The International Risk Management Institute has a $76 book Political Risk Insurance Guide if you seek in-depth information.

The Risks We Run: Mining, Communities and Political Risk Insurance is a book that is as critical of PRI and the mining industry as any you will find. The book is "reviewed/supported" in a posting from the Society for the Study of Peace and Conflict. Relative to PRI in India, the reviewer states: "The Risks We Run is a must read for campaigners, human right activists as well as researchers and academicians in India. The history of extractive industries has a bad reputation in India by flouting environmental and social responsibilities.

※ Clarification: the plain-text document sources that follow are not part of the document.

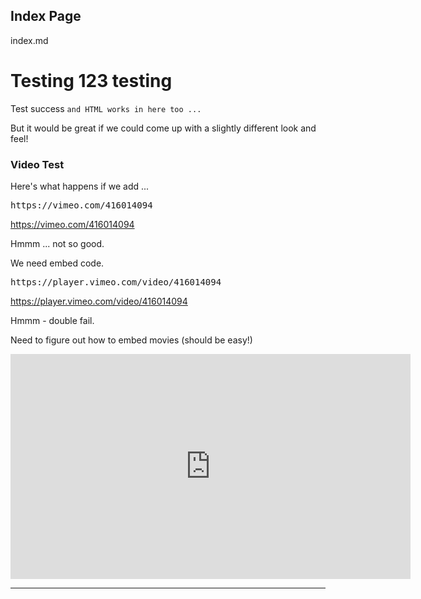 ## Index Page

index.md

# Testing 123 testing

Test success
<code>and HTML works in here too ...</code>

But it would be great if we could come up with a slightly different look and feel!

### Video Test

Here's what happens if we add ...

<pre>https://vimeo.com/416014094 </pre>

https://vimeo.com/416014094

Hmmm ... not so good.

We need embed code.

<pre>https://player.vimeo.com/video/416014094 </pre>

https://player.vimeo.com/video/416014094

Hmmm - double fail.

Need to figure out how to embed movies (should be easy!)

<iframe title="vimeo-player" src="https://player.vimeo.com/video/416014094" width="640" height="360" frameborder="0" allowfullscreen></iframe>

---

In the present context, while State governments of Orissa, Jharkhand and Chhattisgarh are wooing investors for the exploration of rich minerals at the heart of tribal lands and private risk-consultant groups are hell bent on advising the investors, this book will give an opportunity to the common man to evaluate the structure, process and outcome of those mining industries."

If you choose not to buy the book, you will find a description of some of the mines dealt with in the book at The Whirled Bank Group.

CLIMATE CHANGE AND INSURANCE

The Scientific American names Swiss Re Business Leader of the Year. I suspect this is based primarily on their e-publications on the implications of climate change and hence insurance costs. An example is the report The effects of climate change: Storm damage in Europe on the rise.

Regardless of your opinion of the reality and/or causes of climate change, I suspect these are the relevant questions for the mining industry:

  • What will climate change mean to the mining industry?
  • How can the mining industry avoid negative impacts of climate change?
  • How can the mining industry benefit from climate change?

Swiss Re has a fascinating report Opportunities and risk of climate change. The report does not address mining, but the broader principles it sets out may be worth considering in trying to answer my three questions.

Another report in a similar vein is from Marsh & McLennan Climate Change Risk. This report reminds us of the opportunities inherent in green industries, the need for appropriate insurance, and adoption of risk management programs.

I can only speculate that the first issue arising from climate change that may affect the mining industry is a growing shortage of water, or at least an increasing cost to getting the water needed to operate a mine. There may be greater social conflict involved in securing access to water between the mine and the surrounding inhabitants. Do we need increased research on minimizing water consumption in mining and processing?

Opportunities for the mining industry associated with climate change must surely lie in provision of the materials that will be needed to build the facilities needed to cope with climate change. The supply of soil and aggregate to build the dikes and berms to limit flood damage is an obvious example.

Another well-worn path on the trail of climate change issues that will affect the mining industry is greenhouse gas emissions. Are there research opportunities in mining industry minimization of green house gas emissions and CO2 sequestration in old mines?

I cannot possibly purport to fully answer these questions myself. If you have ideas or comments, please pass them on to me.

Incidentally, one other report I found from Swiss Re that may be of interest to the mining industry is Maintenance-a strategic management tool.